[Work task] For the word "previous", tally the lines of the data that contain it and give the tally alone.

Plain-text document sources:
- - -

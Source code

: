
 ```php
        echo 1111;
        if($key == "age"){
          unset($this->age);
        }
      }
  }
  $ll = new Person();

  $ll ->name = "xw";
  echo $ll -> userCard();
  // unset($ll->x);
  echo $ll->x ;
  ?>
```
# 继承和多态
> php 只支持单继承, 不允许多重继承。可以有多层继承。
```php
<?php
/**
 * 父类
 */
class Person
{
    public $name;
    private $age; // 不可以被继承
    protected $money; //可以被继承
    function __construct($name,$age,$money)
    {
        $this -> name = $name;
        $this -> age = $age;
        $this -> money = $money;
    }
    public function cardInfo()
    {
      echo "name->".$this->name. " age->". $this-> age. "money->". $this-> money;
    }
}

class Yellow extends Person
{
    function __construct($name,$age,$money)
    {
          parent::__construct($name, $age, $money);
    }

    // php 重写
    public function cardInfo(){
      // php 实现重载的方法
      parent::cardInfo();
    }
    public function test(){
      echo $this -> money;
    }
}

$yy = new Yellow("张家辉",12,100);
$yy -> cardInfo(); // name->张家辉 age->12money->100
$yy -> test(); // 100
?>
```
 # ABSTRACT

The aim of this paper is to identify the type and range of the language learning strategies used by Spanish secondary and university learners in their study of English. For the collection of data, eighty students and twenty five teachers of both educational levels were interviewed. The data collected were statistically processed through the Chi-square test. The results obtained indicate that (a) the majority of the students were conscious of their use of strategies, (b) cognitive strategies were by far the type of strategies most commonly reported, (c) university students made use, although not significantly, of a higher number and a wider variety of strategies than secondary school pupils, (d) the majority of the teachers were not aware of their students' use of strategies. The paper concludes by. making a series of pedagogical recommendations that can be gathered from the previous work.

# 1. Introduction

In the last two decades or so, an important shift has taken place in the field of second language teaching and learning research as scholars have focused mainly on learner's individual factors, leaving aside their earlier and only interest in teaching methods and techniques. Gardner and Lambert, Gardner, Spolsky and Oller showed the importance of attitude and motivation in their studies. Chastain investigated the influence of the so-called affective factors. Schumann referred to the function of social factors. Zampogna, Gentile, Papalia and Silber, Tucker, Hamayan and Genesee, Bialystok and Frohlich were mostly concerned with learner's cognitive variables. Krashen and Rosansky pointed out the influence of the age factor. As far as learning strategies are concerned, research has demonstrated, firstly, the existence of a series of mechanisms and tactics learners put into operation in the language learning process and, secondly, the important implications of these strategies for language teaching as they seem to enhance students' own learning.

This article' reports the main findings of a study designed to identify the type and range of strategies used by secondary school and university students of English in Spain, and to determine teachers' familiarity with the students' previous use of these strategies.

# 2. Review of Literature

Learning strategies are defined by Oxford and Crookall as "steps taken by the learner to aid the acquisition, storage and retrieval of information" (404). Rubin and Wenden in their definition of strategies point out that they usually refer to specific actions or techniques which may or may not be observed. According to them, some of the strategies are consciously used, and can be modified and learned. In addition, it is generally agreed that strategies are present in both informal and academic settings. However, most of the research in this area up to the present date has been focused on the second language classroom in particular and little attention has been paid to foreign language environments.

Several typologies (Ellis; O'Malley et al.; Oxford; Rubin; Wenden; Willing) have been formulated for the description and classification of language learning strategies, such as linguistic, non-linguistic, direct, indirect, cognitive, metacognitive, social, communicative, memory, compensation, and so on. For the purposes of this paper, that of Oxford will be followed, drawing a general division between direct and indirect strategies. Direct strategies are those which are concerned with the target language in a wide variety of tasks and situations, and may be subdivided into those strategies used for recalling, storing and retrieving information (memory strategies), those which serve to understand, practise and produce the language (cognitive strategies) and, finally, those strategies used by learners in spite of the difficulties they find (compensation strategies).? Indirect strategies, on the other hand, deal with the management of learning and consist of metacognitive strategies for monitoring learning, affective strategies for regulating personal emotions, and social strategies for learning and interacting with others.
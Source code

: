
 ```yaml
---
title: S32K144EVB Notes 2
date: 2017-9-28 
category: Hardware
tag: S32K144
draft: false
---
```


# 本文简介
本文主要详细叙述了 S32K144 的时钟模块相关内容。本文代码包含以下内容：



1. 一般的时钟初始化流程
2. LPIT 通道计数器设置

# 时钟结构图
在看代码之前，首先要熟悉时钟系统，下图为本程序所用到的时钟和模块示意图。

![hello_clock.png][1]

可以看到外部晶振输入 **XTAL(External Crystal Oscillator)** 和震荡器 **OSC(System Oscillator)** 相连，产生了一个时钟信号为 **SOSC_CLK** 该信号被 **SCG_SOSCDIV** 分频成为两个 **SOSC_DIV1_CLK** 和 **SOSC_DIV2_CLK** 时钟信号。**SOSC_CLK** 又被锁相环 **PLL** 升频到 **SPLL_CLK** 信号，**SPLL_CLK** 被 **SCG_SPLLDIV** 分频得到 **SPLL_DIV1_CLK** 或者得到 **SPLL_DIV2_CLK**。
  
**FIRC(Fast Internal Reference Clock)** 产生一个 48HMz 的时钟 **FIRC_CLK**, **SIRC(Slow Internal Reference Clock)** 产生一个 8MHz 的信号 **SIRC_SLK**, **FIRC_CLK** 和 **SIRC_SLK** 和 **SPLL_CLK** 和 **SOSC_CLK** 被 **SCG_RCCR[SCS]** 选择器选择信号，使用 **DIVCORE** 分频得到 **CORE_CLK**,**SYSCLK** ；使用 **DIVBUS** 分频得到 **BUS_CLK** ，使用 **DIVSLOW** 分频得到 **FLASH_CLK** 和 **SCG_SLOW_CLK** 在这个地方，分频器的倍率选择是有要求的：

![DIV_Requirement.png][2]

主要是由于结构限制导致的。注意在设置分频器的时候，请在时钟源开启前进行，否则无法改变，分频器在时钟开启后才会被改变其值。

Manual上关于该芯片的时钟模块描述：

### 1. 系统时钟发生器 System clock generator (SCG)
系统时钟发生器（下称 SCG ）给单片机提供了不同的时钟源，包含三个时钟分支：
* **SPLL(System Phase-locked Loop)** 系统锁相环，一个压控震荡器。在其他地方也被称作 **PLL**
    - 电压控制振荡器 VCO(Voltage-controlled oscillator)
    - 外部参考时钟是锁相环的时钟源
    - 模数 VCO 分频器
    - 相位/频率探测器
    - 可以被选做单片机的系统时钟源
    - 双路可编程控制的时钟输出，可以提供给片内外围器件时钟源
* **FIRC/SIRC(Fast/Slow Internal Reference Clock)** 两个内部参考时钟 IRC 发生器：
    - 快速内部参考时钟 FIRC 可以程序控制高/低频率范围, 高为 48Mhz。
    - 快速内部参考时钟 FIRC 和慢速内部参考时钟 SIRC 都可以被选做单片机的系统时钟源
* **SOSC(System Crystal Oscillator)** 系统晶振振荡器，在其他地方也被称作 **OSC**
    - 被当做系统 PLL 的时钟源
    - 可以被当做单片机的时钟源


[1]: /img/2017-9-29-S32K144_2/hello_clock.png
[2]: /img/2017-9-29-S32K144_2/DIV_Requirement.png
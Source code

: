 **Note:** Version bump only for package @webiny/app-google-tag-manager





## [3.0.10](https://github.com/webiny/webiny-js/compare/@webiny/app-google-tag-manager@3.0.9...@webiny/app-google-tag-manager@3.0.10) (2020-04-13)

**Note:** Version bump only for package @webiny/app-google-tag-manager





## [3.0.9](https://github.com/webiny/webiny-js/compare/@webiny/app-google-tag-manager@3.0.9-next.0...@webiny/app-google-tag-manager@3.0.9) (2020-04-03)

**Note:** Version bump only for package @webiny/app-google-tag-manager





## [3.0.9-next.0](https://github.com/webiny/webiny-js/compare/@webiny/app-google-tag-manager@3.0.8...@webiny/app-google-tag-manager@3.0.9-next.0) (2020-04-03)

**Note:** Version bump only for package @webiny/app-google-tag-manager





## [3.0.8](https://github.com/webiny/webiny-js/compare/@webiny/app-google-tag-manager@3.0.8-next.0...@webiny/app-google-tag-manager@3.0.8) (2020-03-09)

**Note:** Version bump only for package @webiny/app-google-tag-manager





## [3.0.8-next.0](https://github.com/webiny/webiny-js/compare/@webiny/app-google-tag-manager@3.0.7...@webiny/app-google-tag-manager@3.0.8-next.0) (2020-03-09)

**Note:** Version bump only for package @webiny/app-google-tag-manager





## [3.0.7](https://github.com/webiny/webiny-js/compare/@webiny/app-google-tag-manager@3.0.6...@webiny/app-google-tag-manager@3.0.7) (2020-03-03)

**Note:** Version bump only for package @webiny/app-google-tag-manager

- - -

[Your solution] 2